Who were these diplomats? Here, based on Rubin’s reporting, is a partial list:

Thomas Simons — Then the ambassador to Pakistan, it was Simons who got the engagement ball rolling. He claimed that the Taliban, having committed so many atrocities, wished to improve its image in the West and that this alleged desire “demonstrated a growing awareness of [its] own limitations — which may be the modality thorugh which they can be coaxed, over time, to the negotiating table.”
Robin Rafel — Then an Assistant Secretary of State, Rafel was (according to Rubin) the architect of the engagement policy. She traveled frequently to South Asia to meet with Taliban representatives, never sensing (from all that appears) that she and her country were being had. Currently, the gullible Rafel is part of a team established by the Obama administration to open the door to “moderate” elements of the Taliban.
Donald Camp — He was the deputy director of the State Department’s South Asia/ Pakistan, Afghanistan, Bangladesh unit. Camp remained determined to engage the Taliban even after it claimed it could not expel bin Laden from Afghanistan, as much as it would have liked to, because expulsion would have violated Afghan cultural norms.
John Holtzman — He was Simons’ assistant. Holtzman supported Camp’s view that the U.S. should continue with engagement, notwithstanding the Taliban’s failure to budge, because not to engage would leave the Taliban feeling isolated. Holtzman also proposed that the U.S. test the Taliban’s intentions by offering to fund certain programs in Afghanistan.
Bill Richardson — Then the ambassador the United Nations, this shameless self-promoter claimed, after visiting Afghanistan (the highest-ranking American official to do so in 20 years), that he had achieved a cease fire in the civil war between the Taliban and the Northern Alliance. According to Rubin, some of the most intense fighting of the civil war quickly followed.
Alan Eastham — A senior diplomat in Pakistan, Eastham claimed that 80 percent of the Taliban’s leaders opposed bin Laden’s presence in Afghanistan.
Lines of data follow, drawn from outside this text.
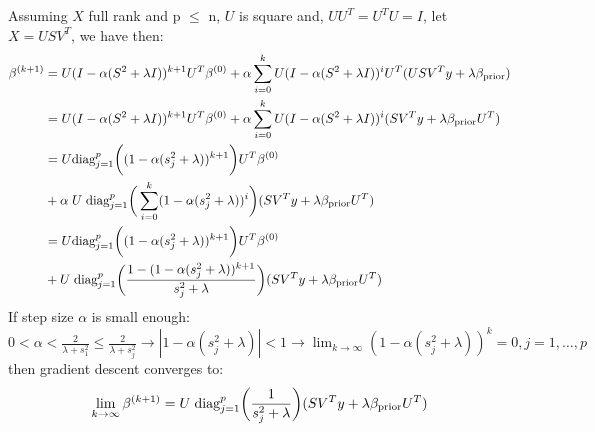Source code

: \documentclass[12pt,twoside]{article}
\begin{document}
\begin{enumerate}
\begin{enumerate}
Assuming $X$ full rank and p $\le$ n, $U$ is square and, $UU^T = U^TU = I$, let $X = USV^T$, we have then:
\begin{align*}
		\beta^{(k+1)}	&=	U (I - \alpha (S^2 + \lambda I))^{k+1} U^T \beta^{(0)}		+ \alpha \sum_{i=0}^k 	U (I - \alpha (S^2 + \lambda I))^ i U^T (U S V^T y +  \lambda \beta_{\operatorname{prior}}) \\
					&=	U (I - \alpha (S^2 + \lambda I))^{k+1} U^T \beta^{(0)}		+ \alpha \sum_{i=0}^k 	U (I - \alpha (S^2 + \lambda I))^ i (S V^T y + \lambda \beta_{\operatorname{prior}}  U^T) \\
					&=	U \text{diag}_{j=1}^p \bigg( (1 - \alpha (s_j^2 + \lambda))^{k+1} \bigg)U^T \beta^{(0)}	\\
					&+ \alpha \; U  \;  \text{diag}_{j=1}^p \bigg( \sum_{i=0}^k (1 - \alpha (s_j^2 + \lambda))^i \bigg)  (S V^T y + \lambda \beta_{\operatorname{prior}}  U^T) \\
					&= U \text{diag}_{j=1}^p \bigg( (1 - \alpha (s_j^2 + \lambda))^{k+1} \bigg)U^T \beta^{(0)}	\\
					&+ U  \;  \text{diag}_{j=1}^p \bigg( \frac{ 1 - (1 - \alpha (s_j^2 + \lambda))^{k+1}} {s_j^2 + \lambda} \bigg)  (S V^T y + \lambda \beta_{\operatorname{prior}}  U^T)
\end{align*}
If step size $\alpha$ is small enough: $0 < \alpha < \frac{2} {\lambda + s_1^2} \le \frac{2} {\lambda + s_j^2} \rightarrow |1 - \alpha (s_j^2 + \lambda)| < 1 \rightarrow \lim_{k \rightarrow \infty} (1 - \alpha (s_j^2 + \lambda))^k =0, j=1, \dots ,p $ then gradient descent converges to:
$$\lim_{k \rightarrow \infty} \beta^{(k+1)} = U  \;  \text{diag}_{j=1}^p \bigg( \frac{1} {s_j^2 + \lambda} \bigg)  (S V^T y + \lambda \beta_{\operatorname{prior}}  U^T)$$


\end{enumerate}
\end{enumerate}
\end{document}
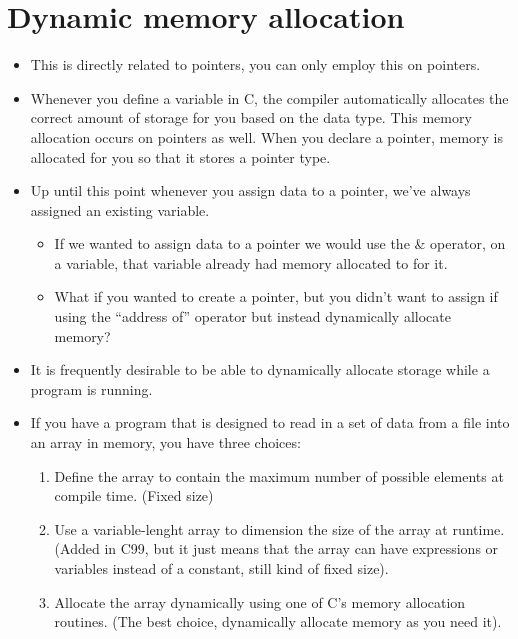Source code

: \section{Dynamic memory allocation}
\begin{itemize}
    \item This is directly related to pointers, you can only employ this on pointers. 
    \item Whenever you define a variable in C, the compiler automatically allocates the correct amount of storage for you based on the data type. This memory allocation occurs on pointers as well. When you declare a pointer, memory is allocated for you so that it stores a pointer type. 
    \item Up until this point whenever you assign data to a pointer, we've always assigned an existing variable. 
        \begin{itemize}
            \item If we wanted to assign data to a pointer we would use the \& operator, on a variable, that variable already had memory allocated to for it.
            \item What if you wanted to create a pointer, but you didn't want to assign if using the ``address of'' operator but instead dynamically allocate memory? 
        \end{itemize}
    
    \item It is frequently desirable to be able to dynamically allocate storage while a program is running. 
    \item If you have a program that is designed to read in a set of data from a file into an array in memory, you have three choices:
        \begin{enumerate}
            \item Define the array to contain the maximum number of possible elements at compile time. (Fixed size)
            \item Use a variable-lenght array to dimension the size of the array at runtime. (Added in C99, but it just means that the array can have expressions or variables instead of a constant, still kind of fixed size). 
            \item Allocate the array dynamically using one of C's memory allocation routines. (The best choice, dynamically allocate memory as you need it). 
        \end{enumerate}
    

\end{itemize}
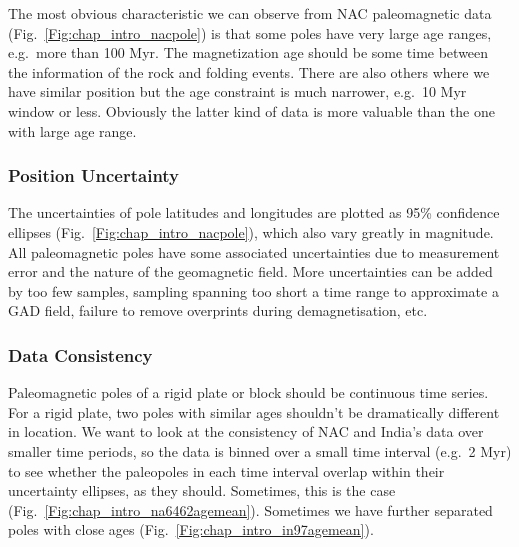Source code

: The most obvious characteristic we can observe from NAC paleomagnetic data
(Fig.~\ref{Fig:chap_intro_nacpole}) is that some poles have very large age
ranges, e.g.\ more than 100 Myr. The magnetization age should be some time
between the information of the rock and folding events. There are also others
where we have similar position but the age constraint is much narrower, e.g.\ 10
Myr window or less. Obviously the latter kind of data is more valuable than the
one with large age range.

\subsubsection{Position Uncertainty}\label{sec:posu}

The uncertainties of pole latitudes and longitudes are plotted as 95\%
confidence ellipses (Fig.~\ref{Fig:chap_intro_nacpole}), which also vary greatly
in magnitude. All paleomagnetic poles have some associated uncertainties due to
measurement error and the nature of the geomagnetic field. More uncertainties
can be added by too few samples, sampling spanning too short a time range to
approximate a GAD field, failure to remove overprints during demagnetisation,
etc.

\subsubsection{Data Consistency}\label{sec:datcons}

Paleomagnetic poles of a rigid plate or block should be continuous time series.
For a rigid plate, two poles with similar ages shouldn't be dramatically
different in location. We want to look at the consistency of NAC and India's
data over smaller time periods, so the data is binned over a small time interval
(e.g.\ 2 Myr) to see whether the paleopoles in each time interval overlap within
their uncertainty ellipses, as they should. Sometimes, this is the case
(Fig.~\ref{Fig:chap_intro_na6462agemean}). Sometimes we have further separated
poles with close ages (Fig.~\ref{Fig:chap_intro_in97agemean}).

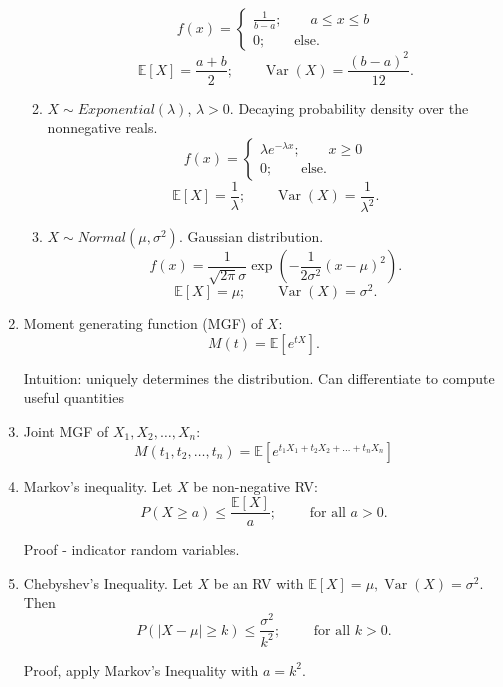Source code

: \documentclass{article}
\newcommand{\EE}{\mathbb{E}}
\DeclareMathOperator{\Var}{Var}
\begin{document}
\begin{enumerate}
\begin{enumerate}
        \[
          f(x) =
          \begin{cases}
            \frac{1}{b-a}; \qquad a \leq x \leq b \\
            0; \qquad \text{else}.
          \end{cases}
        \]
        \[
          \EE[X] = \frac{a+b}{2}; \qquad \Var(X) = \frac{(b-a)^2}{12}.
        \]
      \item $X \sim Exponential(\lambda)$, $\lambda >0$.  Decaying probability density over the nonnegative reals.
        \[
          f(x) =
          \begin{cases}
            \lambda e^{-\lambda x}; \qquad x \geq 0 \\
            0; \qquad \text{else}.
          \end{cases}
        \]
        \[
          \EE[X] = \frac{1}{\lambda}; \qquad \Var(X) = \frac{1}{\lambda^2}.
        \]

      \item $X \sim Normal(\mu, \sigma^2)$.  Gaussian distribution.
        \[
          f(x) = \frac{1}{\sqrt{2\pi} \sigma} \exp\left(  - \frac{1}{2\sigma^2} (x-\mu)^2 \right).
        \]
        \[
          \EE[X] = \mu; \qquad \Var(X) = \sigma^2.
        \]
    \end{enumerate}

  \item Moment generating function (MGF) of $X$:
    \[
      M(t) = \EE[e^{tX}].
    \]

    Intuition: uniquely determines the distribution.  Can differentiate to compute useful quantities

  \item Joint MGF of $X_1, X_2, \dots, X_n$:
    \[
      M(t_1, t_2, \dots, t_n) = \EE[e^{t_1X_1 + t_2X_2 + \dots + t_n X_n}]
    \]


  \item Markov's inequality.  Let $X$ be non-negative RV:
    \[
      P(X \geq a) \leq \frac{\EE[X]}{a}; \qquad \text{ for all } a > 0.
    \]

    Proof - indicator random variables.

  \item Chebyshev's Inequality.  Let $X$ be an RV with $\EE[X] = \mu, \Var(X) = \sigma^2$.  Then
    \[
      P(|X - \mu| \geq  k) \leq \frac{\sigma^2}{k^2}; \qquad \text{ for all } k > 0.
    \]

    Proof, apply Markov's Inequality with $a = k^2$.


\end{enumerate}
\end{document}
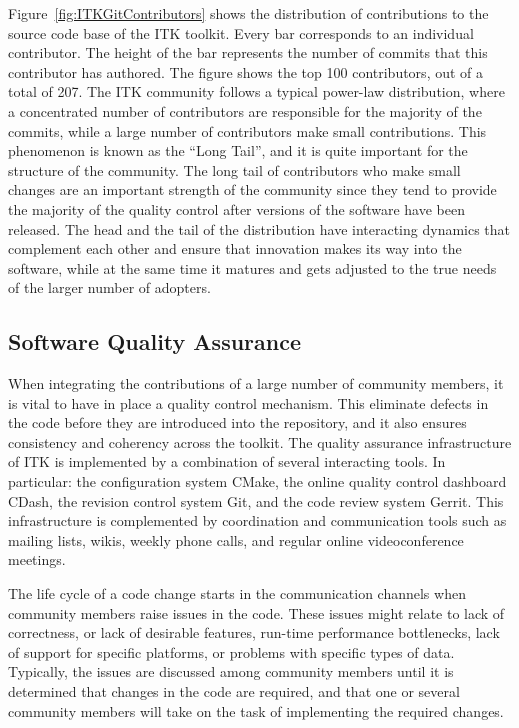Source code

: \documentclass{frontiersENG} %
\begin{document}
Figure~\ref{fig:ITKGitContributors} shows the distribution of contributions
to the source code base of the ITK toolkit. Every bar corresponds to an individual
contributor. The height of the bar represents the number of commits that this
contributor has authored. The figure shows the top 100 contributors, out of a
total of 207. The ITK community follows a typical power-law distribution, where
a concentrated number of contributors are responsible for the majority of the
commits, while a large number of contributors make small contributions.  This
phenomenon is known as the ``Long Tail'', and it is quite important for the
structure of the community. The long tail of contributors who make small
changes are an important strength of the community since they tend to provide
the majority of the quality control after versions of the software have been
released. The head and the tail of the distribution have interacting dynamics
that complement each other and ensure that innovation makes its way into the
software, while at the same time it matures and gets adjusted to the true needs
of the larger number of adopters.



\subsection{Software Quality Assurance}

When integrating the contributions of a large number of community members, it
is vital to have in place a quality control mechanism. This
eliminate defects in the code before they are introduced into the repository, and
it also ensures consistency and coherency across the toolkit.
The quality assurance infrastructure of ITK is implemented by a combination
of several interacting tools. In particular: the configuration system CMake,
the online quality control dashboard CDash, the revision control system Git,
and the code review system Gerrit. This infrastructure is complemented by
coordination and communication tools such as mailing lists, wikis,
weekly phone calls, and regular online videoconference meetings.

The life cycle of a code change starts in the communication channels when
community members raise issues in the code. These issues might relate to lack
of correctness, or lack of desirable features, run-time performance
bottlenecks, lack of support for specific platforms, or
problems with specific types of data. Typically, the issues are discussed among
community members until it is determined that changes in the code are required,
and that one or several community members will take on the task of
implementing the required changes.
\end{document}
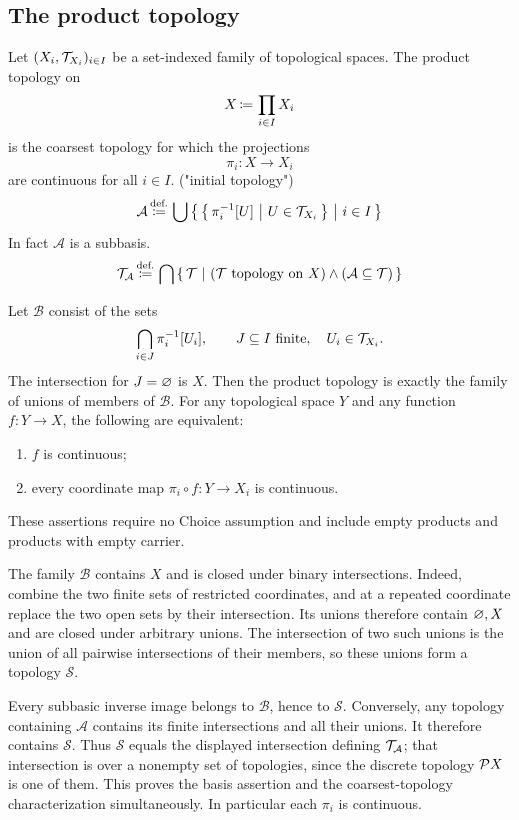 \subsection{The product topology}
Let $(X_i,\Tau_{X_i})_{i\in I}$ be a set-indexed family of topological
spaces. The product topology on
\[
X\ceq \prod_{i\in I}X_i
\]
is the coarsest topology for which the projections
\[
\pi_i:X\to X_i
\]
are continuous for all $i\in I$.
("initial topology")
\[
\mathcal{A}\eqdef\union \cc{\cc{\pi^{-1}_i[U]}{U\in\Tau_{X_i}}}{i\in I}
\]
In fact $\mathcal{A}$ is a subbasis.
\[
\Tau_\mathcal{A}\eqdef\intersection\cc{\Tau}{(\Tau\mbox{ topology on }X)\land (\mathcal{A}\subseteq\Tau) }
\]

\begin{proposition}
\label{prop:product_topology_basis}
Let $\mathcal B$ consist of the sets
\[
\bigcap_{i\in J}\pi_i^{-1}[U_i],
\qquad J\subseteq I\text{ finite},\quad U_i\in\Tau_{X_i}.
\]
The intersection for $J=\emptyclass$ is $X$. Then the product topology
is exactly the family of unions of members of $\mathcal B$. For any
topological space $Y$ and any function $f:Y\to X$, the following are
equivalent:
\begin{enumerate}
\item $f$ is continuous;
\item every coordinate map $\pi_i\circ f:Y\to X_i$ is continuous.
\end{enumerate}
These assertions require no Choice assumption and include empty products
and products with empty carrier.
\end{proposition}
\Proof
The family $\mathcal B$ contains $X$ and is closed under binary
intersections. Indeed, combine the two finite sets of restricted
coordinates, and at a repeated coordinate replace the two open sets
by their intersection. Its unions therefore contain $\emptyclass,X$
and are closed under arbitrary unions. The intersection of two such
unions is the union of all pairwise intersections of their members,
so these unions form a topology $\mathcal S$.

Every subbasic inverse image belongs to $\mathcal B$, hence to
$\mathcal S$. Conversely, any topology containing $\mathcal A$
contains its finite intersections and all their unions. It therefore
contains $\mathcal S$. Thus $\mathcal S$ equals the displayed
intersection defining $\Tau_{\mathcal A}$; that intersection is over
a nonempty set of topologies, since the discrete topology $\power X$
is one of them. This proves the basis assertion and the coarsest-topology
characterization simultaneously. In particular each $\pi_i$ is continuous.

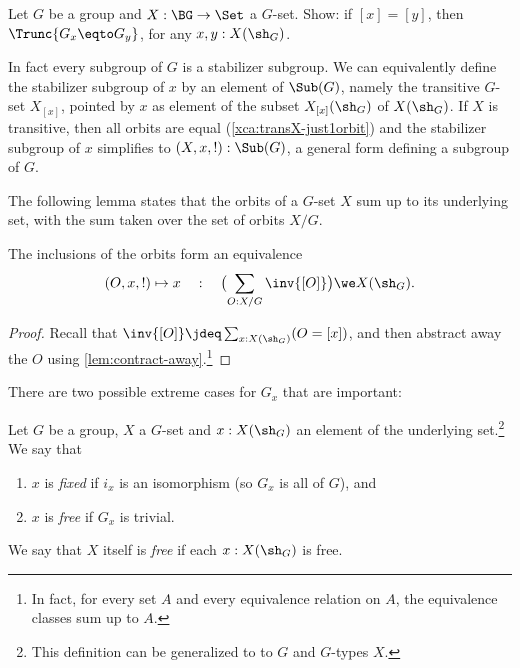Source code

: \begin{xca}\label{xca:[x]=[y]-implies-||Gx=Gy||}
Let $G$ be a group and $X: \BG\to\Set$ a $G$-set. Show:
if $[x]=[y]$, then $\Trunc{G_x\eqto G_y}$, for any $x,y:X(\sh_G)$.
\end{xca}

\begin{remark}\label{rem:subgrp-is-stabsubgr}
  In fact every subgroup of $G$ is a stabilizer subgroup.
  We can equivalently define the stabilizer subgroup of $x$ 
  by an element of $\Sub(G)$, namely
  the transitive $G$-set $X_{[x]}$, pointed by
  $x$ as element of the subset $X_{[x]}(\sh_G)$ of $X(\sh_G)$.
  If $X$ is transitive, then all orbits are equal (\cref{xca:transX-just1orbit})
  and the stabilizer subgroup of $x$ simplifies to $(X,x,!):\Sub(G)$,
  a general form defining a subgroup of $G$.
\end{remark}

The following lemma states that the orbits of a $G$-set $X$
sum up to its underlying set, with the sum taken over the set
of orbits $X/G$.

\begin{lemma}
  \label{lem:splitting into orbits}
  The inclusions of the orbits form an equivalence
\[
  (O,x,!)\mapsto x \quad:\quad
  \bigl(\sum_{O:X/G} \inv{[O]} \bigr) \we X(\sh_G).
\]
\end{lemma}
\begin{proof}
Recall that $\inv{[O]}\jdeq \sum_{x:X(\sh_G)}(O=[x])$, 
and then abstract
away the $O$ using \cref{lem:contract-away}.\footnote{%
In fact, for every set $A$ and every equivalence relation on $A$,
the equivalence classes sum up to $A$.}
\end{proof}

There are two possible extreme cases for $G_x$ that are important:
\begin{definition}\label{def:fixed-free}
  Let $G$ be a group, $X$ a $G$-set and $x:X(\sh_G)$ an element of the underlying set.\footnote{%
  This definition can be generalized to to \inftygps $G$ and $G$-types $X$.}
  We say that
  \begin{enumerate}
  \item $x$ is \emph{fixed}
    if $i_x$ is an isomorphism (so $G_x$ is all of $G$), and
  \item $x$ is \emph{free}
    if $G_x$ is trivial.
  \end{enumerate}
  We say that $X$ itself is \emph{free} if each $x:X(\sh_G)$ is free.
\end{definition}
Even after a Taliban court found bin Laden not guilty of involvement in the bombings of U.S. embassies in Kenya and Tanzania, Eastham remained sold on the prospect that the Taliban might expel the terrorist mastermind. He wrote: “While it is possible that the Taliban are simply playing for time in seeking to reinvigorate the diplomatic track, it is at least possible that they –some of them — are serious about finding a peaceful way out.
William Milam — Our ambassador to Pakistan in 1998, Milam seized on the fact that the Taliban’s “good cop” described bin Laden as “a serious problem” to call for a “notching up of diplomatic efforts.”
Milt Bearden — Bearden had been the CIA station chief in Pakistan. Though out of government during the relevant period, he deserves mention because of an op-ed he wrote for the New York Times in August 1999. Bearden made the ludicrous claim that the Taliban were “as eager to rid themselves of their bin Laden problem as we are to bring him to justice.”

These are the kinds of minds that populate the State Department. And this is the kind of thinking that is ascendant in the Obama administration which, after all, is headed by as vigorous a public advocate of engagement without conditions as our political class has ever produced.